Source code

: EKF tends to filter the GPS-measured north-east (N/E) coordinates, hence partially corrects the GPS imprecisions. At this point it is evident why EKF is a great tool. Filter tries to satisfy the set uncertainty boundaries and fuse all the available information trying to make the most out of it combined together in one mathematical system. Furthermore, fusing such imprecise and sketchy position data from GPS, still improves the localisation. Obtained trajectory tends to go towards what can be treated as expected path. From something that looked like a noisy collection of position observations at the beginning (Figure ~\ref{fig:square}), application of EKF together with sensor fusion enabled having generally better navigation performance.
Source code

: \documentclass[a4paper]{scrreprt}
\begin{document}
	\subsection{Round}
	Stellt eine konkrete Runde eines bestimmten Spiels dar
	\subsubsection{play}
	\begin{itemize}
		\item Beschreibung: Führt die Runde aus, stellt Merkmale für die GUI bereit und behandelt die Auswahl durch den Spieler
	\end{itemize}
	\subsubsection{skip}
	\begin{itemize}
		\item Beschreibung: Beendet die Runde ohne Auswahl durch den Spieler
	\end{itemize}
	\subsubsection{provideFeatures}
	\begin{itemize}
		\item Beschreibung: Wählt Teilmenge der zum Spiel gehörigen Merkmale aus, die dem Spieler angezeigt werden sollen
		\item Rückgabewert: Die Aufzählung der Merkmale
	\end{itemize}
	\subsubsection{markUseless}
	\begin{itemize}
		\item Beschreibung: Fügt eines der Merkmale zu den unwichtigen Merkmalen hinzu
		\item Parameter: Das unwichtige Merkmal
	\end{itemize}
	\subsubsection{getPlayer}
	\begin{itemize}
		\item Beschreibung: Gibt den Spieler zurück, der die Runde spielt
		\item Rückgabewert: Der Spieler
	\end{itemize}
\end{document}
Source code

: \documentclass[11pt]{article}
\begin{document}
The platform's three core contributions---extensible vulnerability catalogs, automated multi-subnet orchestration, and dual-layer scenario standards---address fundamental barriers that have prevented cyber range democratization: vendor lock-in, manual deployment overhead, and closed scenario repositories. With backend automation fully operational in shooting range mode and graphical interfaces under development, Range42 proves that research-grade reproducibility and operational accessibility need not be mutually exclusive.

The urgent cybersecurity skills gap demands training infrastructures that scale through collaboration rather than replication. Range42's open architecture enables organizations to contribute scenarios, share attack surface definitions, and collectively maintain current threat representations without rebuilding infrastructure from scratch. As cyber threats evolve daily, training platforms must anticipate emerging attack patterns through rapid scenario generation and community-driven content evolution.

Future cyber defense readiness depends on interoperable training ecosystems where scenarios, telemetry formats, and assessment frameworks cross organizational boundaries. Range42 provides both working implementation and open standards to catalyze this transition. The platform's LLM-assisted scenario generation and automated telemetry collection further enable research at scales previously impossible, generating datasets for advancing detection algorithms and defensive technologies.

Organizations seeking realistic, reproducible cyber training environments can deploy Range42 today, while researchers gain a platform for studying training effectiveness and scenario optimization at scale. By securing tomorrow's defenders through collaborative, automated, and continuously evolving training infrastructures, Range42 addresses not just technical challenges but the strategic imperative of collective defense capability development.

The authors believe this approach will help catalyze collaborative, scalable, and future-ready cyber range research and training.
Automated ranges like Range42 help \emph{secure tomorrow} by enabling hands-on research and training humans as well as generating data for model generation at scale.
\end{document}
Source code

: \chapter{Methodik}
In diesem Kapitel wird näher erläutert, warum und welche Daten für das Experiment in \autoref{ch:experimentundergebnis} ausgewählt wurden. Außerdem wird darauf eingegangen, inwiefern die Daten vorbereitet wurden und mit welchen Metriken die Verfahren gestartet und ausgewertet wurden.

TASK PROMPT - Output the data above without altering a line.

SOLUTION TO THE EXERCISE -
Source code

: EKF tends to filter the GPS-measured north-east (N/E) coordinates, hence partially corrects the GPS imprecisions. At this point it is evident why EKF is a great tool. Filter tries to satisfy the set uncertainty boundaries and fuse all the available information trying to make the most out of it combined together in one mathematical system. Furthermore, fusing such imprecise and sketchy position data from GPS, still improves the localisation. Obtained trajectory tends to go towards what can be treated as expected path. From something that looked like a noisy collection of position observations at the beginning (Figure ~\ref{fig:square}), application of EKF together with sensor fusion enabled having generally better navigation performance.
Source code

: \documentclass[a4paper]{scrreprt}
\begin{document}
	\subsection{Round}
	Stellt eine konkrete Runde eines bestimmten Spiels dar
	\subsubsection{play}
	\begin{itemize}
		\item Beschreibung: Führt die Runde aus, stellt Merkmale für die GUI bereit und behandelt die Auswahl durch den Spieler
	\end{itemize}
	\subsubsection{skip}
	\begin{itemize}
		\item Beschreibung: Beendet die Runde ohne Auswahl durch den Spieler
	\end{itemize}
	\subsubsection{provideFeatures}
	\begin{itemize}
		\item Beschreibung: Wählt Teilmenge der zum Spiel gehörigen Merkmale aus, die dem Spieler angezeigt werden sollen
		\item Rückgabewert: Die Aufzählung der Merkmale
	\end{itemize}
	\subsubsection{markUseless}
	\begin{itemize}
		\item Beschreibung: Fügt eines der Merkmale zu den unwichtigen Merkmalen hinzu
		\item Parameter: Das unwichtige Merkmal
	\end{itemize}
	\subsubsection{getPlayer}
	\begin{itemize}
		\item Beschreibung: Gibt den Spieler zurück, der die Runde spielt
		\item Rückgabewert: Der Spieler
	\end{itemize}
\end{document}
Source code

: \documentclass[11pt]{article}
\begin{document}
The platform's three core contributions---extensible vulnerability catalogs, automated multi-subnet orchestration, and dual-layer scenario standards---address fundamental barriers that have prevented cyber range democratization: vendor lock-in, manual deployment overhead, and closed scenario repositories. With backend automation fully operational in shooting range mode and graphical interfaces under development, Range42 proves that research-grade reproducibility and operational accessibility need not be mutually exclusive.

The urgent cybersecurity skills gap demands training infrastructures that scale through collaboration rather than replication. Range42's open architecture enables organizations to contribute scenarios, share attack surface definitions, and collectively maintain current threat representations without rebuilding infrastructure from scratch. As cyber threats evolve daily, training platforms must anticipate emerging attack patterns through rapid scenario generation and community-driven content evolution.

Future cyber defense readiness depends on interoperable training ecosystems where scenarios, telemetry formats, and assessment frameworks cross organizational boundaries. Range42 provides both working implementation and open standards to catalyze this transition. The platform's LLM-assisted scenario generation and automated telemetry collection further enable research at scales previously impossible, generating datasets for advancing detection algorithms and defensive technologies.

Organizations seeking realistic, reproducible cyber training environments can deploy Range42 today, while researchers gain a platform for studying training effectiveness and scenario optimization at scale. By securing tomorrow's defenders through collaborative, automated, and continuously evolving training infrastructures, Range42 addresses not just technical challenges but the strategic imperative of collective defense capability development.

The authors believe this approach will help catalyze collaborative, scalable, and future-ready cyber range research and training.
Automated ranges like Range42 help \emph{secure tomorrow} by enabling hands-on research and training humans as well as generating data for model generation at scale.
\end{document}
Source code

: \chapter{Methodik}
In diesem Kapitel wird näher erläutert, warum und welche Daten für das Experiment in \autoref{ch:experimentundergebnis} ausgewählt wurden. Außerdem wird darauf eingegangen, inwiefern die Daten vorbereitet wurden und mit welchen Metriken die Verfahren gestartet und ausgewertet wurden.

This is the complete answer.